------ THE DATA ------

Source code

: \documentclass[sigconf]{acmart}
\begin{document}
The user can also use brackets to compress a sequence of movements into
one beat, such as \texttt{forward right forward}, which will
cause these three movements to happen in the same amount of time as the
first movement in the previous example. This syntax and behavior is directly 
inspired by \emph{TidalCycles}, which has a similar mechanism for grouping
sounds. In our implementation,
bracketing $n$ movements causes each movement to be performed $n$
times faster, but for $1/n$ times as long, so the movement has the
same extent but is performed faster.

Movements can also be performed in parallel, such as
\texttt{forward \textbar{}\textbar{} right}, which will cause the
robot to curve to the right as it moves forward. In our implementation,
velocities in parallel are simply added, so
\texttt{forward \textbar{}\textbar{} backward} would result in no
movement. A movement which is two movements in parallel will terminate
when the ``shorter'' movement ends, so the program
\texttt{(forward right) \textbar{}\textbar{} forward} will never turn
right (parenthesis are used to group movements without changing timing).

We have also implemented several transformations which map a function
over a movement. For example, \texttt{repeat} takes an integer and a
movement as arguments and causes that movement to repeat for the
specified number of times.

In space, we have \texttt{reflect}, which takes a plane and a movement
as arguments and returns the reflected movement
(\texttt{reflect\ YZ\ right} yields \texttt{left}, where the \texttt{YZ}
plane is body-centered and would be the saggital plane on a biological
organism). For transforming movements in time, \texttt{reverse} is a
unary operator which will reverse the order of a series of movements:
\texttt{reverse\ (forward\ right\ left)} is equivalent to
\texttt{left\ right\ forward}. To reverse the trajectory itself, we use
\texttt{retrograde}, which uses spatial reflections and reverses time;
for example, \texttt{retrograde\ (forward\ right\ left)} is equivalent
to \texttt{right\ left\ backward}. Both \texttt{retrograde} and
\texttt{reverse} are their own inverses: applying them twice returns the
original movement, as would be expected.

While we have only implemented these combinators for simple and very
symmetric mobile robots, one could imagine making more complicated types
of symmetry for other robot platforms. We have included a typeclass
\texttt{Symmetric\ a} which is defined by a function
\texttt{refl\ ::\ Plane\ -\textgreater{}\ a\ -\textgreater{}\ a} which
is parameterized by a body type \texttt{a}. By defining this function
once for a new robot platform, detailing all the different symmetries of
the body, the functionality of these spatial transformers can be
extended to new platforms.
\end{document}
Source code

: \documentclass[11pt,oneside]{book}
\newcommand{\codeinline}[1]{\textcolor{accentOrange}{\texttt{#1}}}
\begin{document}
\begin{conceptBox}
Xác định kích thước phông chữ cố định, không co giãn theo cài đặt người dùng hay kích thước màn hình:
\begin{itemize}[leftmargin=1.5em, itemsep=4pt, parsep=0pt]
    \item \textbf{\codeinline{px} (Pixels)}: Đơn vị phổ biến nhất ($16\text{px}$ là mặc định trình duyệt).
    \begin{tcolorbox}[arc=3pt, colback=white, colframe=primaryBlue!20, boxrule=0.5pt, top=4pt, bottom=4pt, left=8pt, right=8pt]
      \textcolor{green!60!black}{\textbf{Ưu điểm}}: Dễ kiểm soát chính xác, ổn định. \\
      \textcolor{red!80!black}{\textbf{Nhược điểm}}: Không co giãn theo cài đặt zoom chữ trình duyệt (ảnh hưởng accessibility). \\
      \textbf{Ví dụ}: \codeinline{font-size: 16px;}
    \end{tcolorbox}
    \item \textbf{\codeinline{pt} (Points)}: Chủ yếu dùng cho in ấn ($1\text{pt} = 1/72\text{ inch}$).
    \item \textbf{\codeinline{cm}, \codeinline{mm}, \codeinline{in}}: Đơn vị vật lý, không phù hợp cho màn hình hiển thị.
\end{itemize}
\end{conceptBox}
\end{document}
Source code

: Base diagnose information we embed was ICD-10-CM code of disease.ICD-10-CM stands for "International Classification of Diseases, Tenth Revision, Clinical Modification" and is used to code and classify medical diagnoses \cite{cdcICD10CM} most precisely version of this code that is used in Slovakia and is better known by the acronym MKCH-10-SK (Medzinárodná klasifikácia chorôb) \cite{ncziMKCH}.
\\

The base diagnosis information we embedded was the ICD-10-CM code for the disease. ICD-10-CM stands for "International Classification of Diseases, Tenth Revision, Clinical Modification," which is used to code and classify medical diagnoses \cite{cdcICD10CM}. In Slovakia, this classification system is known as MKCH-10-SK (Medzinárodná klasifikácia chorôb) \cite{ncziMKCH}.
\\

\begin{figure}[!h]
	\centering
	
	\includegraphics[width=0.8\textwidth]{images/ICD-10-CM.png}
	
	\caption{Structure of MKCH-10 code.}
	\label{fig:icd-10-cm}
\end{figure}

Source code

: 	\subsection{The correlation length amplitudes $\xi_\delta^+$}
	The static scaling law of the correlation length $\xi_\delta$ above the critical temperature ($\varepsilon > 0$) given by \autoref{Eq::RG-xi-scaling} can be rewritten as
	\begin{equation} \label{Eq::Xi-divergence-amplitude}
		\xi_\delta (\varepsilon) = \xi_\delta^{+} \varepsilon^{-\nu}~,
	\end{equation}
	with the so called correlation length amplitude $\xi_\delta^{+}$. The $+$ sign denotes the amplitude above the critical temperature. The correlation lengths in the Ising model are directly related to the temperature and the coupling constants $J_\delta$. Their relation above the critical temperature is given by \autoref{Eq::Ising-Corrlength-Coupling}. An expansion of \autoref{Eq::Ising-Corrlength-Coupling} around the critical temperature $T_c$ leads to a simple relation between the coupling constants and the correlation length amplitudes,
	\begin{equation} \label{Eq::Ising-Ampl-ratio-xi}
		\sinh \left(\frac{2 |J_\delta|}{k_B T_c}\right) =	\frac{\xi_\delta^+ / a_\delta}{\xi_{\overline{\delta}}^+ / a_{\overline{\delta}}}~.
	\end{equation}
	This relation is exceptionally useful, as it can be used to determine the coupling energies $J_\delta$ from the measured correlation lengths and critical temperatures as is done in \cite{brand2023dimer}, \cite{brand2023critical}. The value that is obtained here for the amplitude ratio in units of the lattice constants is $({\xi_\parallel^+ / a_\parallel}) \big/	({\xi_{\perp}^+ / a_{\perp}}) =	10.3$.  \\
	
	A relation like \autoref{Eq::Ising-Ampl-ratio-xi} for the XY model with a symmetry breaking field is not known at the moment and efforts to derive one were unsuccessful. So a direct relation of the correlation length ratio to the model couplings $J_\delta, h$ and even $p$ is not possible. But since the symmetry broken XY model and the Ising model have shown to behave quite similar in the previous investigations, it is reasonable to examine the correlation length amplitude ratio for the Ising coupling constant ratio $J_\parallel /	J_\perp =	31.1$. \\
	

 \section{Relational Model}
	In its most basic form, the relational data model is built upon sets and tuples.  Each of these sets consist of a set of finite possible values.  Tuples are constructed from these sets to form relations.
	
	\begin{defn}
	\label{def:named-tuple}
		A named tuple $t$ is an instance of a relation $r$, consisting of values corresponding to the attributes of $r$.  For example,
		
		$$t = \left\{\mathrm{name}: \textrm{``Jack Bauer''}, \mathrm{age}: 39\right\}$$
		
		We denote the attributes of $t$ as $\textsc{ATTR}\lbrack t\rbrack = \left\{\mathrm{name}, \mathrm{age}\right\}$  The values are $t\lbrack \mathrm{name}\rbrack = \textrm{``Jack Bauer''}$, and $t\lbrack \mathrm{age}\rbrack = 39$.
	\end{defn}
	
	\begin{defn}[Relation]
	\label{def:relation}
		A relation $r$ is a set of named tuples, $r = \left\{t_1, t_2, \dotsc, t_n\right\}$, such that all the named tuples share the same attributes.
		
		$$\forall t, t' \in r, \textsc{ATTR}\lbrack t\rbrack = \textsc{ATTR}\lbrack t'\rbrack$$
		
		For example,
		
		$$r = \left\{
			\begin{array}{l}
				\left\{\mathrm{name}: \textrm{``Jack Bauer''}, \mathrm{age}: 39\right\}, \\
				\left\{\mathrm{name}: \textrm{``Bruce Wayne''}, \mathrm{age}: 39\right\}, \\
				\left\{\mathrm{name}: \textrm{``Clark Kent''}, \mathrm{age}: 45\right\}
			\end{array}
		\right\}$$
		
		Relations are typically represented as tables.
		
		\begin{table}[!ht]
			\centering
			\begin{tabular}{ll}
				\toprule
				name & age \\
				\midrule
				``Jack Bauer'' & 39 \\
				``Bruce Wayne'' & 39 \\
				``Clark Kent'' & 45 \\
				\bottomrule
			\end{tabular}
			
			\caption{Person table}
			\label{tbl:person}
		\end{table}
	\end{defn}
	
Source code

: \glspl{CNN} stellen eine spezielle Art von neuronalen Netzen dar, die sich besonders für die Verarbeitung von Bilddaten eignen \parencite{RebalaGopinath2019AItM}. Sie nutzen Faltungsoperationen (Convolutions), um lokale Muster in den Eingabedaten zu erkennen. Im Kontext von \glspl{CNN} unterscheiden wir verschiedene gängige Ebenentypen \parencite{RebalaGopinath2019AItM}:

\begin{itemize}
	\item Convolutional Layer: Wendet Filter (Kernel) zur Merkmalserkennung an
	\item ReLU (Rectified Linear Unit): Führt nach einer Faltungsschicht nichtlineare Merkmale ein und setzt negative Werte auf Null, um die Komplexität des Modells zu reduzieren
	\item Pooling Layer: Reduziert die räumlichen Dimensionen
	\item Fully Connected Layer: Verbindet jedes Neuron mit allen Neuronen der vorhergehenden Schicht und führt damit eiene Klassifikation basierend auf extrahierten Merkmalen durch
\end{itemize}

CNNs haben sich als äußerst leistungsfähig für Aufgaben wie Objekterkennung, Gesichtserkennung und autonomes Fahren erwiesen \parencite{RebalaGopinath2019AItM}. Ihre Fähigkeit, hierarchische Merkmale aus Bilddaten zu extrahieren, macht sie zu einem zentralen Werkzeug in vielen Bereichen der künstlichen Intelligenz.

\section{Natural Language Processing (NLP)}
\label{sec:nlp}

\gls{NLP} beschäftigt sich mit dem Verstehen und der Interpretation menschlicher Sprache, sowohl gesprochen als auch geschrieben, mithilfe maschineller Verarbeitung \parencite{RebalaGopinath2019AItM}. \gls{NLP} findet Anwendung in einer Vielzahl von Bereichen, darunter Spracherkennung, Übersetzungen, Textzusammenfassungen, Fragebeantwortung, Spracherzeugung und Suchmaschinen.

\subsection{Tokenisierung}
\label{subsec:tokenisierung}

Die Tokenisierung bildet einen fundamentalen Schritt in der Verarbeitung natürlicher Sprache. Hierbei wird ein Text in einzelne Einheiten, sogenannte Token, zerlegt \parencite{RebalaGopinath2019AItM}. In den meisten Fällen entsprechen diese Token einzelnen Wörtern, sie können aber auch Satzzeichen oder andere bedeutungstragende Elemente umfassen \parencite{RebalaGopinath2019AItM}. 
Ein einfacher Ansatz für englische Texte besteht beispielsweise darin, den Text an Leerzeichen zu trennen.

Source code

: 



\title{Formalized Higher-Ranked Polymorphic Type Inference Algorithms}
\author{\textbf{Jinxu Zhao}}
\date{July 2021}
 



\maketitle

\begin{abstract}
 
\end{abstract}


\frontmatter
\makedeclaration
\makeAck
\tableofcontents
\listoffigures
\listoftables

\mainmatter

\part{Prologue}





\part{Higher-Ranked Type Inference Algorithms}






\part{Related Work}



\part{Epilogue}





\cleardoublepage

------

What you give back should be only the lines of the records above, starting at the line with "movement. A movement" and ending at the line with "right (parenthesis are", restated word for word.

**SOLUTION:**
movement. A movement which is two movements in parallel will terminate
when the ``shorter'' movement ends, so the program
\texttt{(forward right) \textbar{}\textbar{} forward} will never turn
right (parenthesis are used to group movements without changing timing).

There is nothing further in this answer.